### TASK OBJECTIVE
Every line of the data below that holds the string "instituye" needs to be reported.

Stored data:
┌────────

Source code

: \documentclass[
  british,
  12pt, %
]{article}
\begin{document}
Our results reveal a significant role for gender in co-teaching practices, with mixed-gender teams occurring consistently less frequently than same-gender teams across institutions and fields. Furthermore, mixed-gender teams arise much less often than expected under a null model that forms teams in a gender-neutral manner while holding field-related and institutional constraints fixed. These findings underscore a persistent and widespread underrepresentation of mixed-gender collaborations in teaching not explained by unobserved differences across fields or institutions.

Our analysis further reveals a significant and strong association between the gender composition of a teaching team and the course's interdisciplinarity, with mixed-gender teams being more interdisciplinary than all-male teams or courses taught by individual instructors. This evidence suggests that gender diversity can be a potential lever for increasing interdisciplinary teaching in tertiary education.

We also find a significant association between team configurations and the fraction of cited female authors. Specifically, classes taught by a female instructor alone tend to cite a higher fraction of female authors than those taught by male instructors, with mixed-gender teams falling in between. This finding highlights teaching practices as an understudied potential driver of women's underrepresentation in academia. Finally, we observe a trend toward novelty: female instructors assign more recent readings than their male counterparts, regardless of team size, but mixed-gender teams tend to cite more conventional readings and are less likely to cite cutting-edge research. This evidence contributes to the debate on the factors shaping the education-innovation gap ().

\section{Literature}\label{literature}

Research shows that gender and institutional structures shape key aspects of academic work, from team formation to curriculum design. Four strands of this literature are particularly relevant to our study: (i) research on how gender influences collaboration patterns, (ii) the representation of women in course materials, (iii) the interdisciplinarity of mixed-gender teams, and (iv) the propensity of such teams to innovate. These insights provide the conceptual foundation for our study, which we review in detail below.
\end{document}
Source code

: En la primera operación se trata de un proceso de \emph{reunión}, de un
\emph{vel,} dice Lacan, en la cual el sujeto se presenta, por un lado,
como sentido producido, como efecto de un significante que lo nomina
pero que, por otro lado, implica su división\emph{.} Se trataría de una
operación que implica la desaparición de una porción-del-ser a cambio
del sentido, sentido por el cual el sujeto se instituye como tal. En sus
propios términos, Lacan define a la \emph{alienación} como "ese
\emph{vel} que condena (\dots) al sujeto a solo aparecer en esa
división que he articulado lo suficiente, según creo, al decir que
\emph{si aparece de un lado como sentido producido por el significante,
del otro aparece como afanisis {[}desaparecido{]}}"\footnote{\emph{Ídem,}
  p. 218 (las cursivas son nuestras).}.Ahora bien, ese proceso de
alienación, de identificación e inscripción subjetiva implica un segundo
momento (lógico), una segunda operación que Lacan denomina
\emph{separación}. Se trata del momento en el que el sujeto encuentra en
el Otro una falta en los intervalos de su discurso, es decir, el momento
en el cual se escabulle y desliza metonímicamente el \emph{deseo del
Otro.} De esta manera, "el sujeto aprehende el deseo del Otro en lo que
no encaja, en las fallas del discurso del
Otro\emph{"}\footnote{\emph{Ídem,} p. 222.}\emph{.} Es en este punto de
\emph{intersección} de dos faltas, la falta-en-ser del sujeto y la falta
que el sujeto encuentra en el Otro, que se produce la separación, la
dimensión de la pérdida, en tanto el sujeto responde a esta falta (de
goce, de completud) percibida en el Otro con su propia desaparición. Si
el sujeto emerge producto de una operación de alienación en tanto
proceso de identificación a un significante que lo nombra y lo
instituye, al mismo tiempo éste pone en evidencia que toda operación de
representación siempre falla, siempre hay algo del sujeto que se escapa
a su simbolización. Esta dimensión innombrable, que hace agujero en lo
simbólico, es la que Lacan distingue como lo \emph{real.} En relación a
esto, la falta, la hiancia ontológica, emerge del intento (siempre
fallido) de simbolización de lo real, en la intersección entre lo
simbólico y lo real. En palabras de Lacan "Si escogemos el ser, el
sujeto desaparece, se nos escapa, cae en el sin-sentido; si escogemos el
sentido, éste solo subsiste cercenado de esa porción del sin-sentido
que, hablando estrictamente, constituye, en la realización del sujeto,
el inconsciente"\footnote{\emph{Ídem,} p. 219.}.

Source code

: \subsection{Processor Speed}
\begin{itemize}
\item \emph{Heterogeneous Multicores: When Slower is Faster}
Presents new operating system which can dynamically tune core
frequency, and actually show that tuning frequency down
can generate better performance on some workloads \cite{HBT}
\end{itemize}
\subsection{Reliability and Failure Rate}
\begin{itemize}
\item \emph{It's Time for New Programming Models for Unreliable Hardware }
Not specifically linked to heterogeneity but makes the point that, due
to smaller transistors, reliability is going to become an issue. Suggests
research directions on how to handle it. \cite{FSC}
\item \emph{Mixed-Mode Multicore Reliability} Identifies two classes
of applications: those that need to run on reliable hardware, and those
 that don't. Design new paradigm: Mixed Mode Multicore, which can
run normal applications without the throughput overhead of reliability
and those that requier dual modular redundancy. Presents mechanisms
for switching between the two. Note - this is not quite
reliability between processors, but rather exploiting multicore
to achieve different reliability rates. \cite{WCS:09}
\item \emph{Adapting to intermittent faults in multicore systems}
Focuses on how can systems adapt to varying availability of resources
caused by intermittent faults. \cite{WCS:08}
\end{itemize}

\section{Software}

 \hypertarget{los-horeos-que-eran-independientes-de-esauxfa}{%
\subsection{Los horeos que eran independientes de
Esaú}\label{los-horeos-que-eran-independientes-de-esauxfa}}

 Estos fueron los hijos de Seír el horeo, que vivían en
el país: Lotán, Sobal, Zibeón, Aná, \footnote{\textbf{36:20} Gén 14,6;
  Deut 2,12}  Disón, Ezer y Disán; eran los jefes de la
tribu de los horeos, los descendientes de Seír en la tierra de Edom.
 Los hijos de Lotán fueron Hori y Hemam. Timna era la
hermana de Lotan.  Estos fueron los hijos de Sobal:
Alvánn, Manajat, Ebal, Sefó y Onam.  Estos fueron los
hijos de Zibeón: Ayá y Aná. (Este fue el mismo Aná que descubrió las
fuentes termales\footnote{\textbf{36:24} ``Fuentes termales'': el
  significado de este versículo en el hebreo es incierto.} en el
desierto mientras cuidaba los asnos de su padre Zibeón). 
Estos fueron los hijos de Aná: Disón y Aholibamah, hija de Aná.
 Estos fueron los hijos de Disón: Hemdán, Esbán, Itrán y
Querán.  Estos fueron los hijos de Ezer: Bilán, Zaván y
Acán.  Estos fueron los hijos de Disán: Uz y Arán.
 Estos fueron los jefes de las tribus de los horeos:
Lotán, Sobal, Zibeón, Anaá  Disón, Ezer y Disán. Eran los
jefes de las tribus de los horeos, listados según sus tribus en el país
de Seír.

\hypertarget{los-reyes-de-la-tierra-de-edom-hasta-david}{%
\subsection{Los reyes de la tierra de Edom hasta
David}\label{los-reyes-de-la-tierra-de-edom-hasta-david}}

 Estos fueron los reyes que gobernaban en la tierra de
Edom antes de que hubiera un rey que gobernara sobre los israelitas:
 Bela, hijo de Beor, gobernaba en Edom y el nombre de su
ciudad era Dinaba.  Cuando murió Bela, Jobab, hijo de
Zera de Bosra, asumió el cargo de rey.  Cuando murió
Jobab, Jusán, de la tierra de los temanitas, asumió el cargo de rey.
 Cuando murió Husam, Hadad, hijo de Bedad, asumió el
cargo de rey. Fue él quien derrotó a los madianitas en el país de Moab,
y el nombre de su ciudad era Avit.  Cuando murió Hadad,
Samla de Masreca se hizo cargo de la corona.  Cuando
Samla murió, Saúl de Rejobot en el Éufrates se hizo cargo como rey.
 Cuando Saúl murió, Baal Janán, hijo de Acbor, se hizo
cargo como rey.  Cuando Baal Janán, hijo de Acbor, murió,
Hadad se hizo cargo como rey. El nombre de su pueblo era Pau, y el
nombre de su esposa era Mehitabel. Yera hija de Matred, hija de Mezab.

└────────

### TASK ANSWER
del sentido, sentido por el cual el sujeto se instituye como tal. En sus
instituye, al mismo tiempo éste pone en evidencia que toda operación de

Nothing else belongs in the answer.